5) I'm meeting Xy (Xiang Yun) in JB this Wednesday.
6) I'm still on holiday

Bad:
1) Uneasy feeling nowadays regarding something which I'm not too sure what it is.
2) Not enough sleep
3) Friends are back, but that doesn't mean old habits are not back with them. But I can deal with this. I'm not perfect either. I probably piss people off more often than I know.
4) I have frequent nightmares now. Started again.
5) Need to spend less, but cant' help it sometimes.

Well, all is good though. I'm still happy and all, great to be alive. Good to be with friends. Lucky to survive until this year. I'm still hoping to find the right person, who thinks the sun shines out of my ass even when I'm angry, sad, happy, ugly, fat or handsome. (Bad example, but it's the first thing in my head.) Haha, good night folks.


it's 3:49 AM now

Friday, February 01, 2008

Cheers~

It's not often that you wake up one day and suddenly your whole world feels alright, and things seem to fall into place, even if there are few little noticeable bad vibes around. Strange, how after one whole year of being down in the dumps, be it relationship related problems, family related problems, or work related problems, everything starts to be in perfect motion. Not that I'm complaining of course.

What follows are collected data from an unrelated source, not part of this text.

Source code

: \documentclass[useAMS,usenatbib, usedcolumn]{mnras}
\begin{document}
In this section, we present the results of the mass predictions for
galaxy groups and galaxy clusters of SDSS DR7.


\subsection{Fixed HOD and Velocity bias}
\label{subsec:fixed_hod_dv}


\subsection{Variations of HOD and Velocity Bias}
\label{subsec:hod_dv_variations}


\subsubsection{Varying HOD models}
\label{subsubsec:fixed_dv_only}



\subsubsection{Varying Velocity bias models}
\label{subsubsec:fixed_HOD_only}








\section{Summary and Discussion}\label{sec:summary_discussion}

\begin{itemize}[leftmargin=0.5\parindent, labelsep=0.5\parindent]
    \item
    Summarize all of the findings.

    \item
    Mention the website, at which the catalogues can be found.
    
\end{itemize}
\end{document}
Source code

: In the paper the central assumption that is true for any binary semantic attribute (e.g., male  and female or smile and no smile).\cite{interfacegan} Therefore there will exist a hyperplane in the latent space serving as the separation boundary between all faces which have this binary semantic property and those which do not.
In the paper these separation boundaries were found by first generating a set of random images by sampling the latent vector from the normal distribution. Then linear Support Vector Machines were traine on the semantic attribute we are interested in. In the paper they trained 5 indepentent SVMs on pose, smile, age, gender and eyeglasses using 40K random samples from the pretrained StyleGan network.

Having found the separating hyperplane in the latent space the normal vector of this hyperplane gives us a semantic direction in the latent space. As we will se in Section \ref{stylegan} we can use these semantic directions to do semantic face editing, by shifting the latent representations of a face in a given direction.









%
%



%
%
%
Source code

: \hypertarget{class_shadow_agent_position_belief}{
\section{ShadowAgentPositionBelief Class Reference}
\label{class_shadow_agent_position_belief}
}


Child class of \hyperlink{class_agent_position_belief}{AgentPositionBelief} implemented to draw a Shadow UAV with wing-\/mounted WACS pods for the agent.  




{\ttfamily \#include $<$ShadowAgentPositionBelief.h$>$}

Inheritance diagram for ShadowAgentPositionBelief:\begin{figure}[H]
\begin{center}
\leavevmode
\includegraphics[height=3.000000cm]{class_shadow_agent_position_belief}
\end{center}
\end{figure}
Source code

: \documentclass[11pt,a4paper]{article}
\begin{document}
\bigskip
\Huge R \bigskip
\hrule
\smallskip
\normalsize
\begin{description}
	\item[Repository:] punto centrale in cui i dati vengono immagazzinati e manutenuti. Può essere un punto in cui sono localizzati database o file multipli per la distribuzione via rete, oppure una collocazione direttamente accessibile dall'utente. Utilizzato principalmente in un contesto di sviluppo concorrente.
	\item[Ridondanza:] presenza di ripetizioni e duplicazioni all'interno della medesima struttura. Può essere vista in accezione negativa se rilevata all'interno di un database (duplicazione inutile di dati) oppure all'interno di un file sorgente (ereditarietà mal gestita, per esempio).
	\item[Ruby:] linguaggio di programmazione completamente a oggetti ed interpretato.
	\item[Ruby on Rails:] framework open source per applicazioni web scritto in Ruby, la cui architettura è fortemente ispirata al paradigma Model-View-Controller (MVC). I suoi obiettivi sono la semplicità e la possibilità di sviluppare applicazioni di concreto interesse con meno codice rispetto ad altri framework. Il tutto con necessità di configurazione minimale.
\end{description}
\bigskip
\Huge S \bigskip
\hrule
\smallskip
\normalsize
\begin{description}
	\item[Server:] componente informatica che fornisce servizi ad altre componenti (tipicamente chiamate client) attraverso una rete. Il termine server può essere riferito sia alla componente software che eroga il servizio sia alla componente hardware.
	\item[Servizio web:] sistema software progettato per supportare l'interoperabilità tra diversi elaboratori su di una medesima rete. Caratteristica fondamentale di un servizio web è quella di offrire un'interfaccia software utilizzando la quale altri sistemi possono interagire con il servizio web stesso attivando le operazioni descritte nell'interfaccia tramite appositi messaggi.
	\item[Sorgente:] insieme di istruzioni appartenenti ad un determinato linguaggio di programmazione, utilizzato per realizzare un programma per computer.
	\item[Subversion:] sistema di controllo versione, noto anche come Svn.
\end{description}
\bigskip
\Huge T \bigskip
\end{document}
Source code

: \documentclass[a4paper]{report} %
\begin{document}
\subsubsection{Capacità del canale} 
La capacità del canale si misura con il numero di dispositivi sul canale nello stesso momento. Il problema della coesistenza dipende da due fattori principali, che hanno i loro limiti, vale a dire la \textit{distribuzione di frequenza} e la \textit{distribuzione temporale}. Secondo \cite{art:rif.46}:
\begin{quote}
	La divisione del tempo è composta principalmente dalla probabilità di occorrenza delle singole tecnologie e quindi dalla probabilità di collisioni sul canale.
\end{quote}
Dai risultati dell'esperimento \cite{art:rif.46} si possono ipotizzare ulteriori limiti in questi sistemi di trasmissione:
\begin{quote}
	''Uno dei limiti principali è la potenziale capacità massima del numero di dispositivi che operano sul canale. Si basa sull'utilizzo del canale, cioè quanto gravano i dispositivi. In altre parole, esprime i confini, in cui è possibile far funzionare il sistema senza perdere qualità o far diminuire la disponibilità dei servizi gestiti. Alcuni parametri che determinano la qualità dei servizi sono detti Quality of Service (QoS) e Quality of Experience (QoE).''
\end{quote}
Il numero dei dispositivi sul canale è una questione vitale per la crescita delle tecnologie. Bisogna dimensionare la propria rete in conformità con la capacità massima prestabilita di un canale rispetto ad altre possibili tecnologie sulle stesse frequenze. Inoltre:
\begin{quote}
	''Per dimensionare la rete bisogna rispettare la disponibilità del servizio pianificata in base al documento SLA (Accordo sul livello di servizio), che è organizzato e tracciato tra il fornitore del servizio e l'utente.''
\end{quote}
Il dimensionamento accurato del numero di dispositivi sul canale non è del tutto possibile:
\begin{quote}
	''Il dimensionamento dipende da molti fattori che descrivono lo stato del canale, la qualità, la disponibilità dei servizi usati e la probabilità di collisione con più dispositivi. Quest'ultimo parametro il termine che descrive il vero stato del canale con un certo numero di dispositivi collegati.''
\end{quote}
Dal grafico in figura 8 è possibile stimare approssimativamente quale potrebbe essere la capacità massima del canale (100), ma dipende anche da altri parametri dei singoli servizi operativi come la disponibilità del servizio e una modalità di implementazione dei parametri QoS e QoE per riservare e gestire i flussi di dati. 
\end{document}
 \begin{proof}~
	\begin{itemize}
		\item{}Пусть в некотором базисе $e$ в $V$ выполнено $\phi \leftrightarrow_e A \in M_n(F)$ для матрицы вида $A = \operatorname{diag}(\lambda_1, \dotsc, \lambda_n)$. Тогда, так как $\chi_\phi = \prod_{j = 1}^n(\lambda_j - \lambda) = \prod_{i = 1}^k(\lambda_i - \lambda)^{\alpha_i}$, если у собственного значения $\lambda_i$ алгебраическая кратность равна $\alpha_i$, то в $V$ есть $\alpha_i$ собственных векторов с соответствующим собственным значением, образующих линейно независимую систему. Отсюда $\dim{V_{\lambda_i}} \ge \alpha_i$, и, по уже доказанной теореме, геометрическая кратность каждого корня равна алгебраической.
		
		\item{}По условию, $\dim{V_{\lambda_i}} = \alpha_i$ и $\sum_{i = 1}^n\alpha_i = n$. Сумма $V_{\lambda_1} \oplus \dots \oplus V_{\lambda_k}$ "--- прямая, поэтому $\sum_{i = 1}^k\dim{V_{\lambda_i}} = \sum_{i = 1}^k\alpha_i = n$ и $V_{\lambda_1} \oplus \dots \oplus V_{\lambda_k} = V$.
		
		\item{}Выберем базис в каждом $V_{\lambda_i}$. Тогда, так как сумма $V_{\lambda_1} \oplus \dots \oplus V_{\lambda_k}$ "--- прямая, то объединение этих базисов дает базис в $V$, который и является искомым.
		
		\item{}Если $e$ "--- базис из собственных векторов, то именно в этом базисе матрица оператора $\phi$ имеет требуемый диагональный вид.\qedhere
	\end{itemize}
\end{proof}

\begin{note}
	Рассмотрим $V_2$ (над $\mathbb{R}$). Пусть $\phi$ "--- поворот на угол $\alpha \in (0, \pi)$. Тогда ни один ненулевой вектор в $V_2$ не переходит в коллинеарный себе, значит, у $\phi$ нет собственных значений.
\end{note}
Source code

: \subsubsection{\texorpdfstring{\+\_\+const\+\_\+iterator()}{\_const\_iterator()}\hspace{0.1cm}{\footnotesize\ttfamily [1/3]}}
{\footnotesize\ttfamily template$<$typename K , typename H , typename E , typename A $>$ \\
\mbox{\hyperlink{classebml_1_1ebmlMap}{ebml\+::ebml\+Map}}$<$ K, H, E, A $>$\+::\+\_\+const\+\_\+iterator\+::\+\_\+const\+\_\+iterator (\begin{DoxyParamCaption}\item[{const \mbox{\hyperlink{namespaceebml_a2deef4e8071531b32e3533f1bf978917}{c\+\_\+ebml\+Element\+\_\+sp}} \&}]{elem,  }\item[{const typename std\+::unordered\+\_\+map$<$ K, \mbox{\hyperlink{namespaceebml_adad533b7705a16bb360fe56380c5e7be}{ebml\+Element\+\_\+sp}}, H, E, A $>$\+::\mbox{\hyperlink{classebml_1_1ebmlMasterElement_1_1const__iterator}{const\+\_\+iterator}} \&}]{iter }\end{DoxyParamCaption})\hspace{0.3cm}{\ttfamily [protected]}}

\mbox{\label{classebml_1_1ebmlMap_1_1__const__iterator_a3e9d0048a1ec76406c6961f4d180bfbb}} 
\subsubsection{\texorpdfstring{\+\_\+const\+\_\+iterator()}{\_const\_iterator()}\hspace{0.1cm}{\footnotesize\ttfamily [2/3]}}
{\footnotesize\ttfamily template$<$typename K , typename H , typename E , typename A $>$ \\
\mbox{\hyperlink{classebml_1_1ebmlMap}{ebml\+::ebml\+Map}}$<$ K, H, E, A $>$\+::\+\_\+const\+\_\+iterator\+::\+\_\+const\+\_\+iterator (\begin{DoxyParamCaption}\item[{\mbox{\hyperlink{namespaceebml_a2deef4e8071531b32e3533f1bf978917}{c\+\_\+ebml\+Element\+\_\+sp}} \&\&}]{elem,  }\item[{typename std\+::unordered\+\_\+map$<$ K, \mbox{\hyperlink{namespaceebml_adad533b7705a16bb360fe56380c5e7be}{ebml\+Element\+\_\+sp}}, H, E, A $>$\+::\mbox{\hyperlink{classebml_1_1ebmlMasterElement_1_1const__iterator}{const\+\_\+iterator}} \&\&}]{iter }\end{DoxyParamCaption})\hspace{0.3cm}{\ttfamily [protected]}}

Despite how hectic things are lately with moving and arranging things, how the daily morons seem to tick me off, how the price of taking a cab has risen extremely, or even how I just got kicked by my cousin in the head, everything seems...fine?

Sure, I get around to complaining like I always do, but there's nothing that I'm not happy about. At least, not yet I suppose. But this is good. I've got new goals and all that I've established, and I plan to try to make it to my goals.

Also, no matter how odd this may sound, seeing as to how I rarely, or never mention God in my entries at all, I suppose I have Him to thank for all this good vibe thing that's going on lately.

Anyways, I'll be heading to Melaka on the 5th for the reunion of the family members on my dad's side of the family. And until then I have my plague of minor things to settle. Like making sure my internet line is there when I come back from Melaka, and making sure I've washed all my favourite clothes, etc etc. Which reminds me, I still haven't gotten my CNY clothes yet. I'll probably go hunt in Sungei Wang when I find the time, trying to survive with what I have for the moment.

Some more good news include Kenny coming to LKW to study! Yay, and the new place looks great, cept' for the fact that we don't have much furniture yet. Went around IKEA looking for some stuff which we might get once everyone who's suppose to move in with us has moved in already. (PS3 anyone?)

Well, it's freaking 4.40am in the morning but I feel great and awake, but I can't say the same about my dead asleep cousin behind me. I'll be off now, gonna read the final Harry Potter book before I attempt to doze off. Good Night, Good Day, and see you all around when I have my own net!